Social enterprise is a means to achieve sustainability through earned income; however, it is important to note that financial objectives differ among organizations. Unlike the microfinance field, the financial objective of a social enterprise is not by default viability (generating sufficient income to cover all costs).

Social enterprises don't need to be profitable to be worthwhile. They can improve efficiency and effectiveness of the organization by:

  • reducing the need for donated funds;
  • providing a more reliable, diversified funding base; or
  • enhancing the quality of programs by increasing market discipline. 1

Nonprofit organizations have varying financial motives for incorporating social enterprises into their organizations, ranging from income diversification to full financial self-sufficiency:

  • Income Diversification -- For many nonprofit organizations, social enterprise serves as a strategy to diversify their funding base, decrease reliance on donors, and recover or subsidize program costs.
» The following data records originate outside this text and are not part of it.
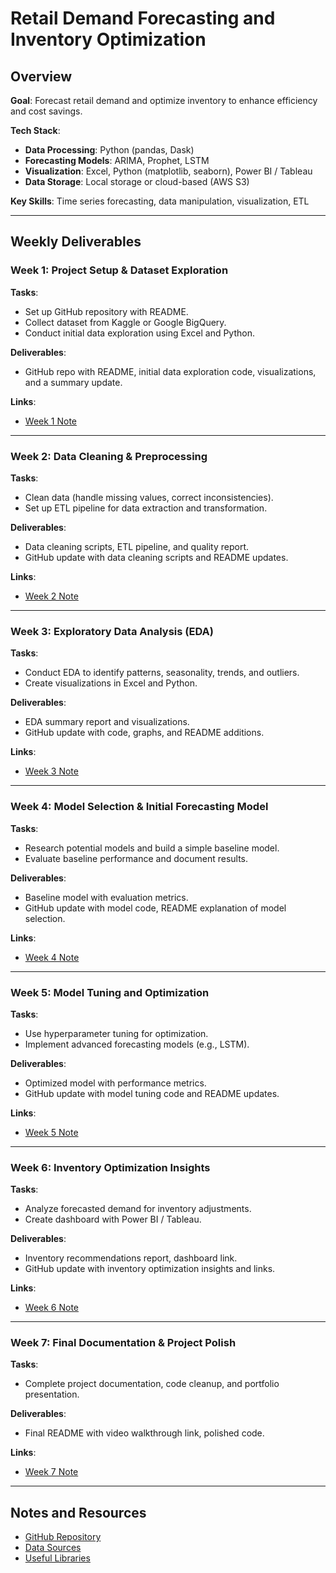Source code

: # Retail Demand Forecasting and Inventory Optimization

## Overview
**Goal**: Forecast retail demand and optimize inventory to enhance efficiency and cost savings.

**Tech Stack**:
- **Data Processing**: Python (pandas, Dask)
- **Forecasting Models**: ARIMA, Prophet, LSTM
- **Visualization**: Excel, Python (matplotlib, seaborn), Power BI / Tableau
- **Data Storage**: Local storage or cloud-based (AWS S3)

**Key Skills**: Time series forecasting, data manipulation, visualization, ETL



---

## Weekly Deliverables

### Week 1: Project Setup & Dataset Exploration
**Tasks**:
- Set up GitHub repository with README.
- Collect dataset from Kaggle or Google BigQuery.
- Conduct initial data exploration using Excel and Python.

**Deliverables**:
- GitHub repo with README, initial data exploration code, visualizations, and a summary update.

**Links**:
- [Week 1 Note](#)

---

### Week 2: Data Cleaning & Preprocessing
**Tasks**:
- Clean data (handle missing values, correct inconsistencies).
- Set up ETL pipeline for data extraction and transformation.

**Deliverables**:
- Data cleaning scripts, ETL pipeline, and quality report.
- GitHub update with data cleaning scripts and README updates.

**Links**:
- [Week 2 Note](#)

---

### Week 3: Exploratory Data Analysis (EDA)
**Tasks**:
- Conduct EDA to identify patterns, seasonality, trends, and outliers.
- Create visualizations in Excel and Python.

**Deliverables**:
- EDA summary report and visualizations.
- GitHub update with code, graphs, and README additions.

**Links**:
- [Week 3 Note](#)

---

### Week 4: Model Selection & Initial Forecasting Model
**Tasks**:
- Research potential models and build a simple baseline model.
- Evaluate baseline performance and document results.

**Deliverables**:
- Baseline model with evaluation metrics.
- GitHub update with model code, README explanation of model selection.

**Links**:
- [Week 4 Note](#)

---

### Week 5: Model Tuning and Optimization
**Tasks**:
- Use hyperparameter tuning for optimization.
- Implement advanced forecasting models (e.g., LSTM).

**Deliverables**:
- Optimized model with performance metrics.
- GitHub update with model tuning code and README updates.

**Links**:
- [Week 5 Note](#)

---

### Week 6: Inventory Optimization Insights
**Tasks**:
- Analyze forecasted demand for inventory adjustments.
- Create dashboard with Power BI / Tableau.

**Deliverables**:
- Inventory recommendations report, dashboard link.
- GitHub update with inventory optimization insights and links.

**Links**:
- [Week 6 Note](#)

---

### Week 7: Final Documentation & Project Polish
**Tasks**:
- Complete project documentation, code cleanup, and portfolio presentation.

**Deliverables**:
- Final README with video walkthrough link, polished code.

**Links**:
- [Week 7 Note](#)

---

## Notes and Resources
- [GitHub Repository](#)
- [Data Sources](https://www.kaggle.com/datasets)
- [Useful Libraries](https://docs.python.org/)
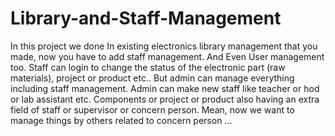 # Library-and-Staff-Management

In this project we done In existing electronics library management that you made, now you have to add staff management. And Even User management too. 
Staff can login to change the status of the electronic part  (raw materials), project or product etc..
But admin can manage everything including staff management.
Admin can make new staff like teacher or hod or lab assistant etc.                                                                                    Components or project or product also having an extra field of staff or supervisor or concern person.  Mean, now we want to manage things by others related to concern person ...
In these cases, the social enterprise offers a means to reduce program deficits and employ resources more efficiently. Organizations seeking means to diversify income may set modest financial objectives. For example, the costs of a program previously 100% grant-funded now covered 40% by earned income is success for many organizations.
  • Financial Self-Sufficiency -- Financial self-sufficiency is achieved by increasing nonprofit organizations' ability to generate sufficient income to cover all or a substantial portion of their costs or fund several social programs without continued reliance on donor funding. Organizations seeking to maximize profit will opt for external subsidiaries expressly for the purpose of funneling money back to the parent organization. Experienced nonprofits may use complex structures and have multiple mixed enterprises and income streams.
  • Cost Savings and Resource Maximization -- This financial objective is usually combined with financial self-sufficiency or income diversification and is concerned with optimizing resources and leveraging assets for economic, social, and community development.
    • Cost savings--is achieved by sharing back office functions, optimizing systems, and streamlining efficiencies to increase business performance and margins.
    • Resource maximization--is achieved through leveraging the nonprofit's financial assets, tangible assets (space, equipment, plant, building, etc.), and intangible assets (proprietary content, methodology, relationships, goodwill, name recognition, skills, and expertise).
  • 1. Dees, Gregory, Enterprising Nonprofits, Harvard Business Review, January-February 1998.

Access to Capital

Social enterprises, like any other business--micro or corporation, need capital to grow. It's not only a question of financing, but also of the right kind; capital must correspond to social enterprise financial needs, business cycles, and maturity. Furthermore, like any other business, the best make good use of borrowed capital and their own risk capital.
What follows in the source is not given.